Persistent severe acute kidney injury (PS-AKI) is associated with worse clinical outcomes, but there are no data on costs of PS-AKI. We compared costs and health care resource utilization for inpatients with PS-AKI versus not persistent severe AKI (NPS-AKI) overall and by ICU use.

Methods

This retrospective observational study included 126,528 adult US inpatients in the PINC AI Healthcare Database (PHD), discharged from January 1, 2017, to December 31, 2019, with KDIGO stage 2 or 3 AKI (by serum creatinine [SCr] criteria) during hospitalization, length of stay (LOS) ≥3 days, and ≥3 SCr measurements. Patients were categorized as PS-AKI (defined as stage 3 AKI lasting ≥3 days or with death within 3 days or stage 2/3 AKI (by SCr criteria) with dialysis within 3 days) or NPS-AKI. Generalized linear model regression compared LOS and costs during index hospitalization (total cohort) and 30 days postdischarge (survivors of index hospitalization), adjusted for patient, hospital, and clinical characteristics.

Results

Among 126,528 patients with stage 2/3 AKI, 30,916 developed PS-AKI. In adjusted models, compared with NPS-AKI, patients with PS-AKI had 32% longer total LOS (+3.3 days), 45% longer ICU LOS (+2.6 days), 46% higher total costs (+$13,143), 58% higher ICU costs (+$15,908), and during 30 days postdischarge 13% longer readmission LOS (+1.0 day), 22% higher readmission costs (+$4049), and 12% higher outpatient costs (+$206) (P<0.005 for all). Relative LOS and cost differences for PS-AKI versus NPS-AKI were similar for ICU (n=57,947) and non-ICU (n=68,581) patients.

Conclusions:

Among hospitalized patients with stage 2/3 AKI, PS-AKI was associated with significantly longer LOS and higher costs during index hospitalization and 30 days postdischarge, overall, and in ICU and non-ICU patients. Preventing PS-AKI among patients with stage 2/3 AKI may reduce hospital LOS and costs.

Introduction

AKI and higher severity (stage 2 and 3) AKI are associated with higher mortality, longer length of stay (LOS), and higher costs compared with no AKI.18 Longer AKI duration and persistent AKI (lasting ≥3 days) are also associated with adverse long-term outcomes compared with no AKI9-15 and compared with patients with not persistent severe (stage 2 or 3) AKI (NPS-AKI).16 Clinical trials and observational studies have demonstrated that early detection and prompt intervention can reduce AKI severity and duration17-19 and costs.20 However, adherence to best practices remains low for patients with21 or at risk for19 moderate or severe AKI. Quantifying the health care resource utilization (HRU) burden and costs associated with PS-AKI could provide powerful motivation to implement organization-level interventions to decrease AKI incidence, severity, and duration. However, few studies have evaluated HRU and costs related to AKI severity,2,8,22 and no studies have quantified the costs of persistent severe AKI (PS-AKI).
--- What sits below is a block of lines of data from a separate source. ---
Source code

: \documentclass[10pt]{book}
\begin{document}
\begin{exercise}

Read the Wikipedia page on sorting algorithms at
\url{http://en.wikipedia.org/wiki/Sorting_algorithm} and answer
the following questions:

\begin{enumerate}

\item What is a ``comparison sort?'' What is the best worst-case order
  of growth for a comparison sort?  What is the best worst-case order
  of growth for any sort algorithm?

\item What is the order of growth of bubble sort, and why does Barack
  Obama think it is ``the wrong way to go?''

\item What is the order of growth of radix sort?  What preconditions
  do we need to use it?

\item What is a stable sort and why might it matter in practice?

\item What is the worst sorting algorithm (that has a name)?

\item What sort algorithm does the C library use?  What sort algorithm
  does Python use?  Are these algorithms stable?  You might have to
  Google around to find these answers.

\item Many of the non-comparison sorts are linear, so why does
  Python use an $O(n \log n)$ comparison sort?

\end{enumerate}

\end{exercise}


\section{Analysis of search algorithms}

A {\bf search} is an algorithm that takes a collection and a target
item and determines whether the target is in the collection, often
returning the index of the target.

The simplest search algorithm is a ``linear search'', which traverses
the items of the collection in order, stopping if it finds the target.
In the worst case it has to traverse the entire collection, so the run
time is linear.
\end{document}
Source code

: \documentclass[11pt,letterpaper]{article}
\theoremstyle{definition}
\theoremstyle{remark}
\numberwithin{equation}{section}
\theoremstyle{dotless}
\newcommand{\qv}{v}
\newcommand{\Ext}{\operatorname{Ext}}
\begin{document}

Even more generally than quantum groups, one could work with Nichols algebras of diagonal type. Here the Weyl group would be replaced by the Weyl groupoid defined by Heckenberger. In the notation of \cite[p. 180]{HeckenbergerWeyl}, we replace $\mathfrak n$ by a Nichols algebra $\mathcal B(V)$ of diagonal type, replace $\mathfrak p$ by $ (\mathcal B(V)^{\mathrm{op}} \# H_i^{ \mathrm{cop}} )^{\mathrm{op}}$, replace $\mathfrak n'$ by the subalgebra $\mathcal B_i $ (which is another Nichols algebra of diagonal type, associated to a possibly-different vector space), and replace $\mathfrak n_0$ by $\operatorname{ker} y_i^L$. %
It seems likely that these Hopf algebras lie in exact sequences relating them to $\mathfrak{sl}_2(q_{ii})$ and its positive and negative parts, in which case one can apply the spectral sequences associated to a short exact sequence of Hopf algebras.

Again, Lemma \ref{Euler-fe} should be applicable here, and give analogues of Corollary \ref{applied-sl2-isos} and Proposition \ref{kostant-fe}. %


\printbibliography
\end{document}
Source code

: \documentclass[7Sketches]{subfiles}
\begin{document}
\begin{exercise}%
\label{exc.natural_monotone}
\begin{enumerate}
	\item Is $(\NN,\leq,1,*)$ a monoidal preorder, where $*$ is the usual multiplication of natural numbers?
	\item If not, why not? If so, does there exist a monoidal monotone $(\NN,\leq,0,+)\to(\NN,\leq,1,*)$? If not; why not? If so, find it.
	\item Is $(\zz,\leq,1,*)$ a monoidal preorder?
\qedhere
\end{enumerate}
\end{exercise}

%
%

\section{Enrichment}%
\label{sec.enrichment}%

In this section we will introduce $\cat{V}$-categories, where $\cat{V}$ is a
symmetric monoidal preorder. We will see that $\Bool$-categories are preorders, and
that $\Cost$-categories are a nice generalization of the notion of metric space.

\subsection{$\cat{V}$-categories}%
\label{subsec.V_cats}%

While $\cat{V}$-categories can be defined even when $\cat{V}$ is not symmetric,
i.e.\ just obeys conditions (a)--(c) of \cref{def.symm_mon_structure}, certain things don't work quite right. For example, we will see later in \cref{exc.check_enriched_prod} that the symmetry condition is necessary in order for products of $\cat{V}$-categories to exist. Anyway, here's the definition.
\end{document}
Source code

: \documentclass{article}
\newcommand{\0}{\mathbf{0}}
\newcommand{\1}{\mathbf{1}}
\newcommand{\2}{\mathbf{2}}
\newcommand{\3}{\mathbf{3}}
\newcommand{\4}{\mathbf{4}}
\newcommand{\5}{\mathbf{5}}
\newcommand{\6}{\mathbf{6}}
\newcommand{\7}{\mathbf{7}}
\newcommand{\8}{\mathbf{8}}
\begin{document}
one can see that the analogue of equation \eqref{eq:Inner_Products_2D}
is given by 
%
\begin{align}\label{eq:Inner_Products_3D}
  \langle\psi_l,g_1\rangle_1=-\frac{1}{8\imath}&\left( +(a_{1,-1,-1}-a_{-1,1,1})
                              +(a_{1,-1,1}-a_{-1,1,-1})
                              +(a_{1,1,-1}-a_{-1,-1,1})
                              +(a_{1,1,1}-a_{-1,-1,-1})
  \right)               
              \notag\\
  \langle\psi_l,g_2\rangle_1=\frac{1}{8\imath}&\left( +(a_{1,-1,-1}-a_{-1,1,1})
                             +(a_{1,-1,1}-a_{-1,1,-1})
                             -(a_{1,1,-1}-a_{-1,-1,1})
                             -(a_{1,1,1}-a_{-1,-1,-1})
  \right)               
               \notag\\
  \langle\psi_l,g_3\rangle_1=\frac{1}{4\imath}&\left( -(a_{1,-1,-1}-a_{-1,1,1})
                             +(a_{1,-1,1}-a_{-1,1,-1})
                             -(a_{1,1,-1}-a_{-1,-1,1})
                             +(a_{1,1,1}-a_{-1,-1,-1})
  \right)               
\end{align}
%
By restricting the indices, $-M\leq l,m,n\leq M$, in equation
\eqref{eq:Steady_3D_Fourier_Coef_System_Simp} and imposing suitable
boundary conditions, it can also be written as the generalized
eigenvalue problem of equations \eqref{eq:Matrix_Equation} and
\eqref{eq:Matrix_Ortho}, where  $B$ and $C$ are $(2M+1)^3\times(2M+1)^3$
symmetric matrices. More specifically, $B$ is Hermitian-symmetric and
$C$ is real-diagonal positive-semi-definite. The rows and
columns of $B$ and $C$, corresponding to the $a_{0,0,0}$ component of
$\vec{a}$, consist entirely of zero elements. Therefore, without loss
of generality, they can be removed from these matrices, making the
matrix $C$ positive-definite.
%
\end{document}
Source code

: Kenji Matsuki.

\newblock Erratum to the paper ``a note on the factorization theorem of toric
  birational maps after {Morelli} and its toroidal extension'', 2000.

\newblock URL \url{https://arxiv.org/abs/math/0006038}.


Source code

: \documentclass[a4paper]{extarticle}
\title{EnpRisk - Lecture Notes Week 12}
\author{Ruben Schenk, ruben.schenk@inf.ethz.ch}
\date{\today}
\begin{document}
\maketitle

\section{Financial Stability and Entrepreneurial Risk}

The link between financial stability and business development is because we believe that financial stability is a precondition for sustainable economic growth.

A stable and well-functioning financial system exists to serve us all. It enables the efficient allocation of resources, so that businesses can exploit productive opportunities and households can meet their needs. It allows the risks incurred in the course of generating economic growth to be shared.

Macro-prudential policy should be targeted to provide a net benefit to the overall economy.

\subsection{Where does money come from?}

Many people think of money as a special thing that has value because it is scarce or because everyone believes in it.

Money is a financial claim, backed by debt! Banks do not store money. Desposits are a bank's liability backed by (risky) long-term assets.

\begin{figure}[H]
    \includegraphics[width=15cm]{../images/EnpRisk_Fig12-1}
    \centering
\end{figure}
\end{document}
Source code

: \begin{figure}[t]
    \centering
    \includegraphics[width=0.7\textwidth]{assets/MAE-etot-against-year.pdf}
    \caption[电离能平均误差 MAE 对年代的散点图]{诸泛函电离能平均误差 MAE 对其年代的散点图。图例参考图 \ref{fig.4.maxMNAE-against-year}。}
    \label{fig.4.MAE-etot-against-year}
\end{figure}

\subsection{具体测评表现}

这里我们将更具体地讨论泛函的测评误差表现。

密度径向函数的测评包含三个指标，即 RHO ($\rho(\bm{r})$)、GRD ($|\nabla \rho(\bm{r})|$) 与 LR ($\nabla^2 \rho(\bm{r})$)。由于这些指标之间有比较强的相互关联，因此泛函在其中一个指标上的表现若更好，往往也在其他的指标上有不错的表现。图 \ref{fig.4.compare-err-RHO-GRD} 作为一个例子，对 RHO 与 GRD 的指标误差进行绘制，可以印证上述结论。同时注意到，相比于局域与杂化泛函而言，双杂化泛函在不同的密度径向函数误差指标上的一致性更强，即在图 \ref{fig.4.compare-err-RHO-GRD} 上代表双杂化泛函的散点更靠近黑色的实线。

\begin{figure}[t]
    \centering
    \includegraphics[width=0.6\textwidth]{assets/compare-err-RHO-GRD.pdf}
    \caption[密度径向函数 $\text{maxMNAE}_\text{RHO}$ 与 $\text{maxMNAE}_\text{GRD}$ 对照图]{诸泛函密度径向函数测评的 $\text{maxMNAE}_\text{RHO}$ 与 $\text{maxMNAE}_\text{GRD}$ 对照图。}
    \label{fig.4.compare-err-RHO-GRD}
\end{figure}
There are also no data on costs of PS-AKI among ICU and non-ICU patients, for whom we expect substantial difference in HRU and costs. And although few studies of PS-AKI have included non-ICU patients, two recent reports found that in-hospital mortality risk was multiplied similarly (four- to five-fold four-five-fold higher mortality) for ICU patients and non-ICU patients.16,23 Therefore, to fill these gaps in the literature, the objectives of this study were to evaluate PS-AKI–related HRU and incremental costs during index (initial) hospitalization and 30 days postdischarge among hospitalized patients with KDIGO stage 2/3 AKI, overall, and separately for patients with and without ICU use during index hospitalization.

Materials and Methods

Data Source, Study Timeline, Cohort, and Exposure

As previously described in detail,16 this retrospective observational study was conducted using the Premier PINC AI Healthcare Database (PHD), which contains inpatient and hospital-based outpatient discharge information from more than 1000 US hospitals and 20%–25% of all US inpatient admissions24-26 (Supplemental Methods). On the basis of US Title 45 Code of Federal Regulations, Part 46, this study of fully deidentified data was exempted from institutional review board approval, as for prior PHD studies.25-28

Qualifying hospitalizations included all hospitalizations of adult patients during the main study period, from January 1, 2017, through December 31, 2019, with a 30-day postdischarge follow-up for clinical outcomes and a 12-month look‐back to assess reference serum creatinine (SCr) and comorbidities (Supplemental Figure 1). Reference (baseline) SCr was defined as the lower of (1) the median of inpatient and outpatient SCr measurements during the prior 12 months and (2) the first SCr measurement during the qualifying hospitalization.29 Inclusion criteria included age ≥18 years, inpatient hospital LOS ≥3 days, and ≥3 SCr measurements during the hospitalization. Exclusions, defined using administrative codes (Supplemental Table 1), included receipt of extracorporeal membrane oxygenation, history of renal transplant or ESKD at admission or prior 12 months, ≥2 inpatient or outpatient visits with dialysis during prior 12 months, reference SCr ≥4 mg/dl, or reference eGFR <15 mL/min per 1.73 m2 (eGFR calculated using reference SCr) or stage 5 CKD present at admission.

Our primary study cohort included all patients with stage 2 or 3 AKI (by KDIGO SCr criteria), classified as PS-AKI or NPS-AKI (Supplemental Table 2), on the basis of prior studies of PS-AKI30,31 and AKI persistence.14,32,33 In brief, patients with PS-AKI were identified using the first qualifying hospitalization with (1) KDIGO stage 3 AKI by SCr criteria (SCr ≥3.0 times reference SCr or SCr ≥4.0 mg/dl) persisting for ≥3 days or with death or dialysis in ≤3 days or (2) KDIGO stage 2 AKI by SCr criteria (SCr ≥2.0 times reference SCr) with dialysis in ≤3 days. For sensitivity analysis, we also defined PS-AKISens to only include patients with stage 3 AKI (by SCr) lasting 3 or more days. By excluding patients who met PS-AKI criteria by death or dialysis within 3 days of AKI by SCr criteria, PS-AKISens allows sensitivity analysis to evaluate potential effects of including those patients in the definition of PS-AKI. Among patients without PS-AKI hospitalizations, patients with NPS-AKI were identified using the first qualifying hospitalization with SCr-based KDIGO stage 2 or 3 AKI (SCr ≥2.0 times reference SCr or SCr ≥4.0 mg/dl) that did not meet PS-AKI criteria.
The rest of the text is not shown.